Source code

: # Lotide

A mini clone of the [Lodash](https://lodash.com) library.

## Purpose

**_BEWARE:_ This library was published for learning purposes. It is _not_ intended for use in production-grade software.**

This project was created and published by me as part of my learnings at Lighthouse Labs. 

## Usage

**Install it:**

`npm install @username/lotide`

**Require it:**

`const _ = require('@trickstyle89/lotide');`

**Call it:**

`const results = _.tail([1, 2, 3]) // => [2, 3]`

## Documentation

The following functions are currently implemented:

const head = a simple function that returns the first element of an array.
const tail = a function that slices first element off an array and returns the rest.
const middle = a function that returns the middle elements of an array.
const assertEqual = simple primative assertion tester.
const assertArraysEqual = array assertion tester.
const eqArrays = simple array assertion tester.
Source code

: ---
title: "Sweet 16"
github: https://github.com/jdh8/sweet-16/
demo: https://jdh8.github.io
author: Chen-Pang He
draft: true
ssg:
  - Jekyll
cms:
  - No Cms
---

Exercise requirements: Your task is to copy each line of the material that contains the word "https".

Your solution:
A mini clone of the [Lodash](https://lodash.com) library.
github: https://github.com/jdh8/sweet-16/
demo: https://jdh8.github.io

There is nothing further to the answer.